Enseñar aprendiendo
Aquella bisoña pero ilusionada profesora, de nombre Gabrielle Roy, que durante los años treinta comenzó a ejercer dicha disciplina en el medio rural canadiense, décadas más tarde se consagraría como una de las escritoras más representativas del país norteamericano. Un reconocimiento alcanzado gracias, entre otros destacados méritos, a su experiencia en las aulas volcada en 1977 en las hojas de “Los niños de mi vida”, obra articulada en torno a algunos episodios significativos que enfrentó en primera persona.
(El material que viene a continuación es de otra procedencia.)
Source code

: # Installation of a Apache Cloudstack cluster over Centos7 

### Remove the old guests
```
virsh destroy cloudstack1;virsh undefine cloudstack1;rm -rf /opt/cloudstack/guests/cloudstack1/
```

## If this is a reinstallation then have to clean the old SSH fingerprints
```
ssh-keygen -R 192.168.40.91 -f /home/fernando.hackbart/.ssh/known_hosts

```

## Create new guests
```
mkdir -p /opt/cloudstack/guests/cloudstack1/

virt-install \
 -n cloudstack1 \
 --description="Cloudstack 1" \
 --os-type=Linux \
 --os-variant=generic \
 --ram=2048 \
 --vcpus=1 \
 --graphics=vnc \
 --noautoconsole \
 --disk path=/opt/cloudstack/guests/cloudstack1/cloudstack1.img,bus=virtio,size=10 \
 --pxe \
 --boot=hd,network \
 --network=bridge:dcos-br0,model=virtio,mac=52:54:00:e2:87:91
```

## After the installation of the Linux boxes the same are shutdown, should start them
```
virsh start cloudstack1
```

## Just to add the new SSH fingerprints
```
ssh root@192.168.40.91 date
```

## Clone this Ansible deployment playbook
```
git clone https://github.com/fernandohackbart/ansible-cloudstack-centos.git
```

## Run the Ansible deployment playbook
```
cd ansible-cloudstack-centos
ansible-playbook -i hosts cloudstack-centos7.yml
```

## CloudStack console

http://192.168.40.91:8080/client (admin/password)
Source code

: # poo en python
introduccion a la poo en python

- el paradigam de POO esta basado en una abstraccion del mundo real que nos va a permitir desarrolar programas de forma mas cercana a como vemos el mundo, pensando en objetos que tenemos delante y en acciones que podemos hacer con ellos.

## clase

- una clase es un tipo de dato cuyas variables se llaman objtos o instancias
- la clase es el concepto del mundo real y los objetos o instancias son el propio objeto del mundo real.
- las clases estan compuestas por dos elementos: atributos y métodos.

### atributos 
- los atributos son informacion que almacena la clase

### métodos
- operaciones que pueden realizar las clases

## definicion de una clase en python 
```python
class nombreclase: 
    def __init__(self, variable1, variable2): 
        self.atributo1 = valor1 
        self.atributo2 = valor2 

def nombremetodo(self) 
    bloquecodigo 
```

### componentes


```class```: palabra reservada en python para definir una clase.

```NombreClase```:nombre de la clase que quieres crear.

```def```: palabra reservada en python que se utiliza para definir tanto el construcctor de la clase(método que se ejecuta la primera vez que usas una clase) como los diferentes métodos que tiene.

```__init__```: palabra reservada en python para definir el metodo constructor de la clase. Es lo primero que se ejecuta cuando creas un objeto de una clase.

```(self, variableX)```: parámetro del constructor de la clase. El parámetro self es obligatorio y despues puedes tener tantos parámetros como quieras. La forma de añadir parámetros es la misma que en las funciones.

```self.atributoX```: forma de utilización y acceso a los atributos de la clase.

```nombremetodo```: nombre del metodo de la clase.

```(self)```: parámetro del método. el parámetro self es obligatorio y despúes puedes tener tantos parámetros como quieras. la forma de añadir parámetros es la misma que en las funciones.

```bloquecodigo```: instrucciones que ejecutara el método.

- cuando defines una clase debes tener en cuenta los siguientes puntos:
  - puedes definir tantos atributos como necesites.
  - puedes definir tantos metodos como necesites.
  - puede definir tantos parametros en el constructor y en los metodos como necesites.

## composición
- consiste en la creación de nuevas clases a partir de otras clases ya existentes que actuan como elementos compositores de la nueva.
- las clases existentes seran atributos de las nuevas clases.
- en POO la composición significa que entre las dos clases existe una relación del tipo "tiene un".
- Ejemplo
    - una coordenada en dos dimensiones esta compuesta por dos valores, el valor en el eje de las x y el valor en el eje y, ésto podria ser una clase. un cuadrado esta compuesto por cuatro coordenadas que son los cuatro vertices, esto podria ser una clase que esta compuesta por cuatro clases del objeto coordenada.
Los pupitres de este libro no están ocupados por rostros de tez blanca impoluta ni relamido peinado, en su mayoría pertenecen a una población infantil de extracción humilde, consecuencia por igual de una situación económica precaria o por su condición de inmigrantes. Una naturaleza común de la que se vale la autora para, más que señalar aquellos problemas de adaptación, desplegar todos los condicionantes, ya fueran sociales, familiares o emborronados por los prejuicios, que maniataban su singladura escolar. Lejos de la jerarquización que tiende a imponer el hecho educativo, la escritora -y al mismo tiempo protagonista- se esmerará en hallar ese cordón que le conduzca a comprender las vicisitudes propias de sus estudiantes hasta el punto de convertirla al mismo tiempo en emisora y receptora de enseñanzas.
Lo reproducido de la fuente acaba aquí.